**Required work:** Look through the entries below and extract exactly the lines from the one containing "write a new but" through the one containing "and the separation", ends included.

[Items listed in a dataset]

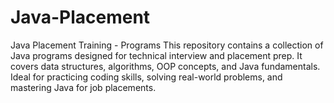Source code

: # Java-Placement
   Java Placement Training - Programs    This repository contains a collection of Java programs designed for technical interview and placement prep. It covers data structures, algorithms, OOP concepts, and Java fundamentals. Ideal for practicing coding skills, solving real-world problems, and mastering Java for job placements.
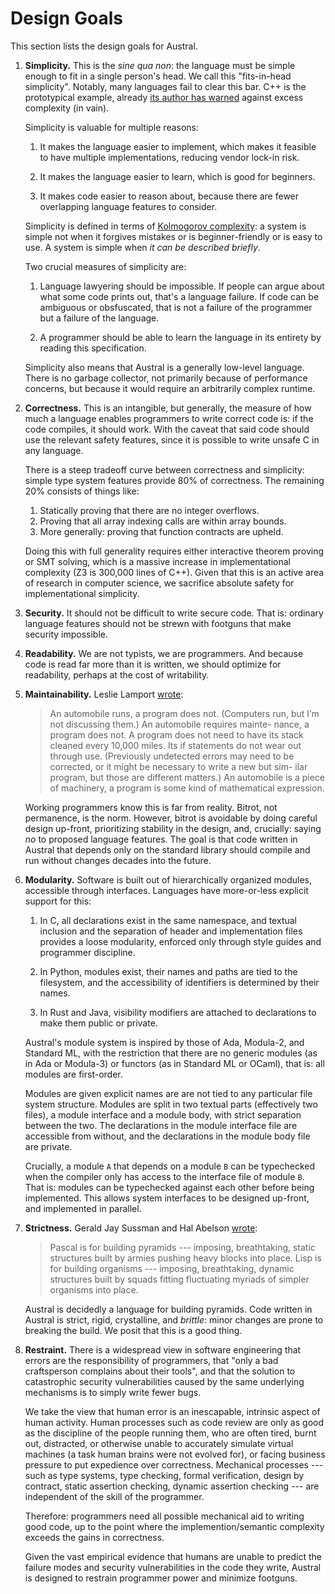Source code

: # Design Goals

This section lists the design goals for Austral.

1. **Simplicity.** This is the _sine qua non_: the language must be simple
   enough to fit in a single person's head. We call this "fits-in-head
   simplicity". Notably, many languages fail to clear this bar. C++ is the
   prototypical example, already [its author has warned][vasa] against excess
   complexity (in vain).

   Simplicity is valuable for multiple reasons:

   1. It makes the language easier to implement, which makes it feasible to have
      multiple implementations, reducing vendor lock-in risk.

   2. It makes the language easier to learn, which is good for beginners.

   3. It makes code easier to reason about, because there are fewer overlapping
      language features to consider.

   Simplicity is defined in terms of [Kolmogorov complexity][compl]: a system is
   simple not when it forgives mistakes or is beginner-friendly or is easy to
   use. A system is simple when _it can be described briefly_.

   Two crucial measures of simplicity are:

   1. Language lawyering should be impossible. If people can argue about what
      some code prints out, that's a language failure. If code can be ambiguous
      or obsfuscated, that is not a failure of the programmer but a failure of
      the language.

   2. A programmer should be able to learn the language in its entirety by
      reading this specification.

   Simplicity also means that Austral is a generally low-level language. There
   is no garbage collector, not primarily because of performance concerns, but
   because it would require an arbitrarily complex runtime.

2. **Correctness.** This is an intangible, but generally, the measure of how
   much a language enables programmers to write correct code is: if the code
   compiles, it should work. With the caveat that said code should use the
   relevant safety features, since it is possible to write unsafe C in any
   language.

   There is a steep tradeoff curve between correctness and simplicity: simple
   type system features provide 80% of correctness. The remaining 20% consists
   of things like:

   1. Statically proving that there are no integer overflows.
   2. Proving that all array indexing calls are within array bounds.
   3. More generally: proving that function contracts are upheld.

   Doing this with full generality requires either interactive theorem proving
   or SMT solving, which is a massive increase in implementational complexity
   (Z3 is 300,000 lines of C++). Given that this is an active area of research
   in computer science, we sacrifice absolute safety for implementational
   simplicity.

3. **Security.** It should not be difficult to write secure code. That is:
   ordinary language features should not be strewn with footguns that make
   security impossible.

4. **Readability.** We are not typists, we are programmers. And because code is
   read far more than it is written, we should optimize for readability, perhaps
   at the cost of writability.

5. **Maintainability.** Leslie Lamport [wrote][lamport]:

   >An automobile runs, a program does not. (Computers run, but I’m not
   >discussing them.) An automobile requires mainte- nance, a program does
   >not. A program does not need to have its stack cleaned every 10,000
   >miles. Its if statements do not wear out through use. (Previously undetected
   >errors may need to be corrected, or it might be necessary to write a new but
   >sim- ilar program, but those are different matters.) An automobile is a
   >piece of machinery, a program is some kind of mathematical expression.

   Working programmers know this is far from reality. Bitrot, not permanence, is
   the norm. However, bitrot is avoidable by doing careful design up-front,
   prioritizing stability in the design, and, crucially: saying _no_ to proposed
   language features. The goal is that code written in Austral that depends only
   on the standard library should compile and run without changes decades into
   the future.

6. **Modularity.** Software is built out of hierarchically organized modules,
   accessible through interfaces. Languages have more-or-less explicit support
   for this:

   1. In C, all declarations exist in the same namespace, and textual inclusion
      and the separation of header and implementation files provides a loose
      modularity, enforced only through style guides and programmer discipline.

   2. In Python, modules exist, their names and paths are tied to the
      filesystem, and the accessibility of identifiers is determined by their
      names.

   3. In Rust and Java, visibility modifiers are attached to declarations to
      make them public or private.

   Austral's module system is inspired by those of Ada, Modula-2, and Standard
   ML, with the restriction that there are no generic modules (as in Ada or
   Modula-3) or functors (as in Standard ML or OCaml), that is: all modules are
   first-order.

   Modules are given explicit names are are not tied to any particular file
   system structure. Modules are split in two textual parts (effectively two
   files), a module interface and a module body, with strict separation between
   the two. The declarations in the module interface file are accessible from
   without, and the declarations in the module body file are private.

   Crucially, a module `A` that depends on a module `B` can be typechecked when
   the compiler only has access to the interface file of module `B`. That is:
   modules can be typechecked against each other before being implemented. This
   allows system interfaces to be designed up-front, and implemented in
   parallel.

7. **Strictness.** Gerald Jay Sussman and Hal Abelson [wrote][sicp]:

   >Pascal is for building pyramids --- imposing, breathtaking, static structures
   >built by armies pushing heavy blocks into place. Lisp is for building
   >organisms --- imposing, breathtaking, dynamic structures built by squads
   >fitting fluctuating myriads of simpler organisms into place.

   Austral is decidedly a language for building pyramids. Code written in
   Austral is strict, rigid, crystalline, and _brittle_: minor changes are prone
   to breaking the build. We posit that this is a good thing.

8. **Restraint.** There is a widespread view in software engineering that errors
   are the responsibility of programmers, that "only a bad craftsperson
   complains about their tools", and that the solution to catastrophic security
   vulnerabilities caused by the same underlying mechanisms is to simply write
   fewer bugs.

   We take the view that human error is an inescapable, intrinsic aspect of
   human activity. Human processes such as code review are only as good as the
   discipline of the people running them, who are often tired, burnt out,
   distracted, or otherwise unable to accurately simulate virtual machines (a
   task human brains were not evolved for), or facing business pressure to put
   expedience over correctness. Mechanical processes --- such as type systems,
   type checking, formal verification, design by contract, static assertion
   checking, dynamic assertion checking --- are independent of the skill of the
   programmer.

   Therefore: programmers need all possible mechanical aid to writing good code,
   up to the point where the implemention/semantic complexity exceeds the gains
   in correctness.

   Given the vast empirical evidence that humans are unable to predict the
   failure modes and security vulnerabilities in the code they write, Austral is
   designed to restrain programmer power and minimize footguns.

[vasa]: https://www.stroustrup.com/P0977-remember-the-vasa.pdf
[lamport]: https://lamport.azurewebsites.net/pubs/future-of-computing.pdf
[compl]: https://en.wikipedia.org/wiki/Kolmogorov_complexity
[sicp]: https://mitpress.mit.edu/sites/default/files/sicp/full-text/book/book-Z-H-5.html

**Response below:**
   >errors may need to be corrected, or it might be necessary to write a new but
   >sim- ilar program, but those are different matters.) An automobile is a
   >piece of machinery, a program is some kind of mathematical expression.

   Working programmers know this is far from reality. Bitrot, not permanence, is
   the norm. However, bitrot is avoidable by doing careful design up-front,
   prioritizing stability in the design, and, crucially: saying _no_ to proposed
   language features. The goal is that code written in Austral that depends only
   on the standard library should compile and run without changes decades into
   the future.

6. **Modularity.** Software is built out of hierarchically organized modules,
   accessible through interfaces. Languages have more-or-less explicit support
   for this:

   1. In C, all declarations exist in the same namespace, and textual inclusion
      and the separation of header and implementation files provides a loose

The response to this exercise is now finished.